Educational advocate recommendations (middle/high school — not for placement)

Anonymous
Anonymous wrote:Anyone but Stacy Kahn.


Definitely if you want someone to alienate the teachers and never speak to your kid.
Anonymous
Anonymous wrote:at what point does one shift from making a kid run a race they will never be competitive in to finding a niche that they might find happiness in.

Pull him out and home school to check that box all while trying to find a marketable skill they can preform to build self sufficiency. The system isn't going to normalize your child, at best all they can do is pencil whip their compliance until they get to a point they don't have to and what growth will have really happened? All that dragging the sides together for a disingenuous result is wasting cycles all parities could spend toward real growth respectively. All the money and time you are going to spend on them trying to fit an atypical kid into a typical path might be more productive attempting to engineer an atypical path. You might need to reset your life too but these are the burdens of parenthood.

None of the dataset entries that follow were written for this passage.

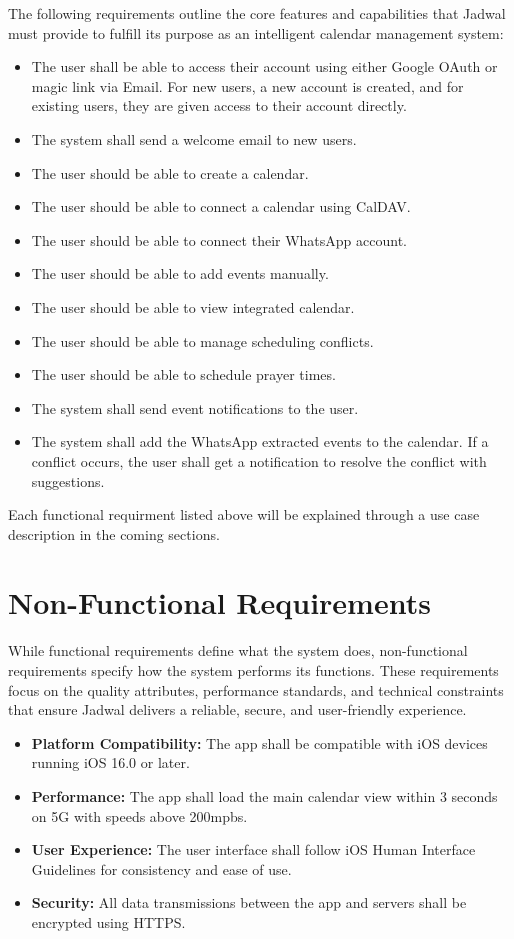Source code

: \documentclass[12pt,a4paper]{report}
\begin{document}
The following requirements outline the core features and capabilities that Jadwal must provide to fulfill its purpose as an intelligent calendar management system:
\begin{itemize}
    \item The user shall be able to access their account using either Google OAuth or magic link via Email. For new users, a new account is created, and for existing users, they are given access to their account directly.
    \item The system shall send a welcome email to new users.
    \item The user should be able to create a calendar.
    \item The user should be able to connect a calendar using CalDAV.
    \item The user should be able to connect their WhatsApp account.
    \item The user should be able to add events manually.
    \item The user should be able to view integrated calendar.
    \item The user should be able to manage scheduling conflicts.
    \item The user should be able to schedule prayer times.
    \item The system shall send event notifications to the user.
    \item The system shall add the WhatsApp extracted events to the calendar. If a conflict occurs, the user shall get a notification to resolve the conflict with suggestions.
\end{itemize}

Each functional requirment listed above will be explained through a use case description in the coming sections.

\newpage

\section{Non-Functional Requirements}

While functional requirements define what the system does, non-functional requirements specify how the system performs its functions. These requirements focus on the quality attributes, performance standards, and technical constraints that ensure Jadwal delivers a reliable, secure, and user-friendly experience.

\begin{itemize}
    \item \textbf{Platform Compatibility:} The app shall be compatible with iOS devices running iOS 16.0 or later.
    \item \textbf{Performance:} The app shall load the main calendar view within 3 seconds on 5G with speeds above 200mpbs.
    \item \textbf{User Experience:} The user interface shall follow iOS Human Interface Guidelines for consistency and ease of use.
    \item \textbf{Security:} All data transmissions between the app and servers shall be encrypted using HTTPS.
\end{itemize}
\end{document}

This is… quite a dramatic overreaction.

The kid has ADHD and anxiety, not a rare incurable condition that prevents him from functioning in society. The jump from “needs stronger supports at school” to “pull him out, homeschool, overhaul your entire life, and go hunt for some mystery ‘marketable skill’ he can perform” is absurd.

And honestly, taking advice about educational pathways from someone who can’t even spell “perform” or “parties” correctly probably isn’t the wisest move.

MCPS isn’t being asked to “normalize” anyone. They’re being asked to do their actual job: provide legally required accommodations so a student can access the curriculum. That’s literally the point of a 504 or IEP.

Executive functioning improves with maturity, coaching, and proper supports — not by ripping a kid out of school and building an “atypical path” out of thin air. Homeschooling is a valid choice for some families, but framing it as the solution for an ADHD eighth-grader is pure panic fantasy.

Parents advocate for services because the services work, not because they’re chasing a “disingenuous result.” If anything is disingenuous here, it’s pretending that abandoning the system entirely is somehow more “authentic.”